■ Work task: Return the entire listing, character for character.

-.-.-

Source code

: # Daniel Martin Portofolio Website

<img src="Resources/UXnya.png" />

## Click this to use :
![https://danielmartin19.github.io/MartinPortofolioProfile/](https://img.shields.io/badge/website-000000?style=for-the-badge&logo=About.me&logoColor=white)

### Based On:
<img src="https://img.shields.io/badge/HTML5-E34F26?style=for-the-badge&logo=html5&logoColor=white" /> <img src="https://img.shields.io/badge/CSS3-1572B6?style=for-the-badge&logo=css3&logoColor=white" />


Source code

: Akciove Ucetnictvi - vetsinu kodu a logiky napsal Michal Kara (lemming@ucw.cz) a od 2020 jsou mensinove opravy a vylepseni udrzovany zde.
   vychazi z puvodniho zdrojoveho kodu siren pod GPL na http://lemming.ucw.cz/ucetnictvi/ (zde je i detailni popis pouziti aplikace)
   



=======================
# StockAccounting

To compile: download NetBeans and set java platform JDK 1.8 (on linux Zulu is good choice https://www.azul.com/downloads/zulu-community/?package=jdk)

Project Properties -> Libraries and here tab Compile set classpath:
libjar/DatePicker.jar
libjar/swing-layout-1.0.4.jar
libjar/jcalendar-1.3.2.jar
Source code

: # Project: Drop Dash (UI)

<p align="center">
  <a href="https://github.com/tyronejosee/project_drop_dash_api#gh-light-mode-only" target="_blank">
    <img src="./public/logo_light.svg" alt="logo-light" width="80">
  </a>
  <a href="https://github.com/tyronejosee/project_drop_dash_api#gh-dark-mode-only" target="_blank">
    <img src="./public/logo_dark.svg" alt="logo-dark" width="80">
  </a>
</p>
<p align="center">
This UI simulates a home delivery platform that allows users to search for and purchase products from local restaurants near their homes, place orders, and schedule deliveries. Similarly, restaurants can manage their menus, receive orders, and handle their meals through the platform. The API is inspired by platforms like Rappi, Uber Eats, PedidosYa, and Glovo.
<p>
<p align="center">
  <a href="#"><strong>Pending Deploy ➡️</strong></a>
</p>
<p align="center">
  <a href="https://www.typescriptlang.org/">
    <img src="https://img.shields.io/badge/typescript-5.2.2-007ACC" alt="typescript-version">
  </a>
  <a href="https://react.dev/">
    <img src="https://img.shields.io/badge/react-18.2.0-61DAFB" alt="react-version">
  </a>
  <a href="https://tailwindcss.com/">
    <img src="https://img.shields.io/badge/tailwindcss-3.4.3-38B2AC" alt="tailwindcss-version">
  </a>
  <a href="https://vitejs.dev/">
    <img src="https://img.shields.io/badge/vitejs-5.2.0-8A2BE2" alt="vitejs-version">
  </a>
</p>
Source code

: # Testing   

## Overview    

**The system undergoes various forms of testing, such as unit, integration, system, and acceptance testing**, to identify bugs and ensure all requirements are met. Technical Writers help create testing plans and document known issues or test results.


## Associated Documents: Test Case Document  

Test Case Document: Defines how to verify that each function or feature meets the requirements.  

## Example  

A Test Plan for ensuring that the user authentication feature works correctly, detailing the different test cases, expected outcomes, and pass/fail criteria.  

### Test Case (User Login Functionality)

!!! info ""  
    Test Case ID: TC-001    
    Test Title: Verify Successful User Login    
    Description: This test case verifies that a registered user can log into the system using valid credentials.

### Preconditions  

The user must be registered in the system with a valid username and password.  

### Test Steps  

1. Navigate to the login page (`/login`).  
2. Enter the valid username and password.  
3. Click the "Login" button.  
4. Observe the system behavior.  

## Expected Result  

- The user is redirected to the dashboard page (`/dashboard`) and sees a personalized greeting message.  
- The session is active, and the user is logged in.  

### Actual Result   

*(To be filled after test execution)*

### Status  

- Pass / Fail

-.-.-

■ Reply to the task:
Source code

: # Daniel Martin Portofolio Website

<img src="Resources/UXnya.png" />

## Click this to use :
![https://danielmartin19.github.io/MartinPortofolioProfile/](https://img.shields.io/badge/website-000000?style=for-the-badge&logo=About.me&logoColor=white)

### Based On:
<img src="https://img.shields.io/badge/HTML5-E34F26?style=for-the-badge&logo=html5&logoColor=white" /> <img src="https://img.shields.io/badge/CSS3-1572B6?style=for-the-badge&logo=css3&logoColor=white" />


Source code

: Akciove Ucetnictvi - vetsinu kodu a logiky napsal Michal Kara (lemming@ucw.cz) a od 2020 jsou mensinove opravy a vylepseni udrzovany zde.
   vychazi z puvodniho zdrojoveho kodu siren pod GPL na http://lemming.ucw.cz/ucetnictvi/ (zde je i detailni popis pouziti aplikace)
   



=======================
# StockAccounting

To compile: download NetBeans and set java platform JDK 1.8 (on linux Zulu is good choice https://www.azul.com/downloads/zulu-community/?package=jdk)

Project Properties -> Libraries and here tab Compile set classpath:
libjar/DatePicker.jar
libjar/swing-layout-1.0.4.jar
libjar/jcalendar-1.3.2.jar
Source code

: # Project: Drop Dash (UI)

<p align="center">
  <a href="https://github.com/tyronejosee/project_drop_dash_api#gh-light-mode-only" target="_blank">
    <img src="./public/logo_light.svg" alt="logo-light" width="80">
  </a>
  <a href="https://github.com/tyronejosee/project_drop_dash_api#gh-dark-mode-only" target="_blank">
    <img src="./public/logo_dark.svg" alt="logo-dark" width="80">
  </a>
</p>
<p align="center">
This UI simulates a home delivery platform that allows users to search for and purchase products from local restaurants near their homes, place orders, and schedule deliveries. Similarly, restaurants can manage their menus, receive orders, and handle their meals through the platform. The API is inspired by platforms like Rappi, Uber Eats, PedidosYa, and Glovo.
<p>
<p align="center">
  <a href="#"><strong>Pending Deploy ➡️</strong></a>
</p>
<p align="center">
  <a href="https://www.typescriptlang.org/">
    <img src="https://img.shields.io/badge/typescript-5.2.2-007ACC" alt="typescript-version">
  </a>
  <a href="https://react.dev/">
    <img src="https://img.shields.io/badge/react-18.2.0-61DAFB" alt="react-version">
  </a>
  <a href="https://tailwindcss.com/">
    <img src="https://img.shields.io/badge/tailwindcss-3.4.3-38B2AC" alt="tailwindcss-version">
  </a>
  <a href="https://vitejs.dev/">
    <img src="https://img.shields.io/badge/vitejs-5.2.0-8A2BE2" alt="vitejs-version">
  </a>
</p>
Source code

: # Testing   

## Overview    

**The system undergoes various forms of testing, such as unit, integration, system, and acceptance testing**, to identify bugs and ensure all requirements are met. Technical Writers help create testing plans and document known issues or test results.


## Associated Documents: Test Case Document  

Test Case Document: Defines how to verify that each function or feature meets the requirements.  

## Example  

A Test Plan for ensuring that the user authentication feature works correctly, detailing the different test cases, expected outcomes, and pass/fail criteria.  

### Test Case (User Login Functionality)

!!! info ""  
    Test Case ID: TC-001    
    Test Title: Verify Successful User Login    
    Description: This test case verifies that a registered user can log into the system using valid credentials.

### Preconditions  

The user must be registered in the system with a valid username and password.  

### Test Steps  

1. Navigate to the login page (`/login`).  
2. Enter the valid username and password.  
3. Click the "Login" button.  
4. Observe the system behavior.  

## Expected Result  

- The user is redirected to the dashboard page (`/dashboard`) and sees a personalized greeting message.  
- The session is active, and the user is logged in.  

### Actual Result   

*(To be filled after test execution)*

### Status  

- Pass / Fail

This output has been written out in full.